Vectara Kafka Connect Plugin

The Vectara Kafka Connect Plugin seamlessly integrates Confluent Cloud with Vectara, which enables real-time processing of data, allowing you to efficiently move data streams from Confluent directly into Vectara's database.

This plugin simplifies the ingestion process, ensuring that your data pipelines remain fast, reliable, and optimized for vector-based search and retrieval workflows. Whether you are building real-time recommendation engines or high-performance search platforms, the Vectara Kafka Connect Plugin is your gateway to unlocking a more seamless experience of data ingestion with Vectara.

Integration benefits

  • Real-time data ingestion: Automatically ingest and index data streams into Vectara for real-time search and retrieval.
  • Customizable metadata extraction: Configure the connector to look at fields in the data to import documents with the proper metadata attached.
  • Scalable and reliable: Built on Kafka Connect’s robust framework, ensuring reliable and scalable data pipelines.
  • Schema-aware processing: Supports Avro, JSON, Protobuf, and other common schema formats to simplify integration with your existing Kafka setup.
  • Optimized for vector search: Automatically converts raw data into vector embeddings, preparing your data for state-of-the-art search and retrieval capabilities in Vectara.

Use cases

  • Enterprise search: Synchronize unstructured or structured data from Kafka topics to Vectara, enabling high-speed, intelligent search across massive datasets.

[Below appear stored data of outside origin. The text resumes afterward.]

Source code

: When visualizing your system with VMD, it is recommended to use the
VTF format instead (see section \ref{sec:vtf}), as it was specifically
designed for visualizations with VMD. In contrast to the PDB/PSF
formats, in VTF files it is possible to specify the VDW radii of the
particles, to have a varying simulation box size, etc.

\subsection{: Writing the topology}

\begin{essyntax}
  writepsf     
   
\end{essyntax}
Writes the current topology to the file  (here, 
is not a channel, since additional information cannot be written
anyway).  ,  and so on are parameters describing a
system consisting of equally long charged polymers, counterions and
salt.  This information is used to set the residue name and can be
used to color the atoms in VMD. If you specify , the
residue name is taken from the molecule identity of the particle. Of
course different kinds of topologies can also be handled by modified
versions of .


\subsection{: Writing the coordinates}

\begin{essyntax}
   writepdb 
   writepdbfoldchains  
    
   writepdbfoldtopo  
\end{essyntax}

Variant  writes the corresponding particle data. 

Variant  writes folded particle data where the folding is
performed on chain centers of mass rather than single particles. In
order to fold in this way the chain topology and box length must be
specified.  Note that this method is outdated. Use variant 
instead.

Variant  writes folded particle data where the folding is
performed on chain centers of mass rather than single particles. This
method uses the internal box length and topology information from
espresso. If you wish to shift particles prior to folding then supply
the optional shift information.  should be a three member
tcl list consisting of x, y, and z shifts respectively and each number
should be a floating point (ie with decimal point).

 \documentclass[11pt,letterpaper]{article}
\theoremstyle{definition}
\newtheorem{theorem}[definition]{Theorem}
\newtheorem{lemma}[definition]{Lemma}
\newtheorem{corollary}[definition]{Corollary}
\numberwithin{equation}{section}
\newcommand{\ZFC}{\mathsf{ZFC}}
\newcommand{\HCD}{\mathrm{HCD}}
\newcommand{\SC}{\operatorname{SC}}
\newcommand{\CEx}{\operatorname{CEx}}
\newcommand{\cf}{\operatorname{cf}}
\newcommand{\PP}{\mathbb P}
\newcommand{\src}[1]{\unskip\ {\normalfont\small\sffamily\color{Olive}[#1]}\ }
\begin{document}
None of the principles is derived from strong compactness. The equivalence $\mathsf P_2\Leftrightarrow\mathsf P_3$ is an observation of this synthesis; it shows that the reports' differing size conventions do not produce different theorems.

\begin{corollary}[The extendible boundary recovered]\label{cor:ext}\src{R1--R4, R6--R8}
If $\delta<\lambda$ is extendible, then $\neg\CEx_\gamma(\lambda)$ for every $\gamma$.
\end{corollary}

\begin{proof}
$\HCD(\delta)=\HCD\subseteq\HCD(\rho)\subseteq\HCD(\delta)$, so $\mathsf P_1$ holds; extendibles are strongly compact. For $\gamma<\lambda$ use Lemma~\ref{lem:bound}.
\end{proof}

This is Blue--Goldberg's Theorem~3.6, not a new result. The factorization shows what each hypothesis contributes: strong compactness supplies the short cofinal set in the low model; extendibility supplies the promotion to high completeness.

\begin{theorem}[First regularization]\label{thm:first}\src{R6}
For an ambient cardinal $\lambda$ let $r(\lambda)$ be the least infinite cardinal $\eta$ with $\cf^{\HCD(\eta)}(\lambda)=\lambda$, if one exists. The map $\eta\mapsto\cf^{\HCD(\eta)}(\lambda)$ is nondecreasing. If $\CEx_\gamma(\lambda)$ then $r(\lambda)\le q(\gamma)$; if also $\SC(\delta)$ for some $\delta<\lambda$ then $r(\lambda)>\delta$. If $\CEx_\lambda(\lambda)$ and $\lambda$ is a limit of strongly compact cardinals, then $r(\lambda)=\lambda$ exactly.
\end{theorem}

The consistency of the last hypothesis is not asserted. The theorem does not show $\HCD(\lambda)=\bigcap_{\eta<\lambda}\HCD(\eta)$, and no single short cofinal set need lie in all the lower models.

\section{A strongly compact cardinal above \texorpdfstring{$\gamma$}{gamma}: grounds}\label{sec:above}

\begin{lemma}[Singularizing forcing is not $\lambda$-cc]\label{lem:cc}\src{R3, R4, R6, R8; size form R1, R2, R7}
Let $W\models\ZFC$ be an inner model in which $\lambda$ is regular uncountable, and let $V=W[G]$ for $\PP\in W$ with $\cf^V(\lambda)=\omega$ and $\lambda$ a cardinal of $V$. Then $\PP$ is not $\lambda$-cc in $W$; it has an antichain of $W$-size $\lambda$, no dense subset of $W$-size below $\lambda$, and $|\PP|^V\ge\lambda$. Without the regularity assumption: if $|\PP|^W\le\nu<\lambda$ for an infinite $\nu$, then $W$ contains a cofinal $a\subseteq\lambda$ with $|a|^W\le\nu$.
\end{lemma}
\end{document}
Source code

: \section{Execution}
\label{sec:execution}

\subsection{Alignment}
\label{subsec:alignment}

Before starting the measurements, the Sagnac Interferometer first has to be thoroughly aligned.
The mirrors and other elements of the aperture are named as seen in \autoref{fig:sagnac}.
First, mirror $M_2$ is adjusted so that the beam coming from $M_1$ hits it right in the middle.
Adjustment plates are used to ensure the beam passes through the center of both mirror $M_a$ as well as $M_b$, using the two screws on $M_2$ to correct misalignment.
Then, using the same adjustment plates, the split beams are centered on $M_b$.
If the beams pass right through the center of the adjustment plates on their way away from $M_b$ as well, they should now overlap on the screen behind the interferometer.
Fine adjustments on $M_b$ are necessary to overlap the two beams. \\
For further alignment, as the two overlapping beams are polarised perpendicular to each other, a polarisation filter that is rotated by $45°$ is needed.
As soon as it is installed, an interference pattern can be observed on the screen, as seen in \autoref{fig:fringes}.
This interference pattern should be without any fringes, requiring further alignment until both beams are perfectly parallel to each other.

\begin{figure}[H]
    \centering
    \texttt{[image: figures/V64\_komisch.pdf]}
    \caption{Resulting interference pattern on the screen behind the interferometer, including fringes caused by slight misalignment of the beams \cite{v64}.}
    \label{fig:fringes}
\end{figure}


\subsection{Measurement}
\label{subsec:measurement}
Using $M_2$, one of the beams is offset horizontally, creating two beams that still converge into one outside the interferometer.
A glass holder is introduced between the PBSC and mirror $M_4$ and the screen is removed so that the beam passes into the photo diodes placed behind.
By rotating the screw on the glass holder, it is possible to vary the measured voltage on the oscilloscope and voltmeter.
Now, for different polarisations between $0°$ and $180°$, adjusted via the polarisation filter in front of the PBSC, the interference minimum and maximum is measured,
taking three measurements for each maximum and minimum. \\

Getting started with Confluent Cloud

To get started with Confluent Cloud, you add the Vectara plugin and launch the connector.

Add the plugin to Confluent Cloud

  1. Download the Vectara Sink Connector from the Confluent Hub.
  2. Login to Confluent Cloud.
  3. Navigate to your Environment and Cluster.
  4. Click Connector, Add Connector.
  5. Click Add Plugin and enter the following values:
    • Custom Plugin Name = kafka-connect-vectara-<version>
    • Custom Plugin Description = Plugin to integrate Confluent Cloud with Vectara
    • Connector Class = com.vectara.kafka.connect.VectaraUploadDocumentSinkConnector.
    • Select Source as the connector type.
    • Select the archive you downloaded in the first step.
    • Add api.key as a sensitive property.

Launching a connector

  1. From Connector Plugins, select the kafka-connect-vectara plugin that you just uploaded.
  2. Configure the Confluent API key (create a new one or use an existing key).
  3. Configure the networking endpoint, which is based on your api.url setting with api.vectara.io:443 by default.
  4. Configure the connector sizing.
  5. Launch the connector.

Example configuration

{
"connector.class": "com.vectara.kafka.connect.VectaraUploadDocumentSinkConnector",
"tasks.max": "1",
"key.converter": "io.confluent.connect.avro.AvroConverter",
"value.converter": "io.confluent.connect.avro.AvroConverter",
"api.key": "<Your Vectara API Key>",
"customer.id": "<Your Vectara Customer ID>",
"topics": "<Your Confluent Topics>",
"corpus.id": "<Your Vectara Corpus>",
"document.metadata.fields": "Id,OwnerUserId",
"transforms": "Cast",
"transforms.Cast.spec": "string",
"transforms.Cast.type": "org.apache.kafka.connect.transforms.Cast$Key"
}

This example consumes data from a topic and converts the key of the message to a string. Kafka-Connect-Vectara uses the key of the topic as the key in the Vectara corpus.

Sink connector

The Sink Connector imports data into Vectara through the Upload File API. The connector generates a text document based on the supplied incoming records from Kafka. Each of these text documents are uploaded to a document in the specified corpus based on the key of the record. The record of the key must be a string.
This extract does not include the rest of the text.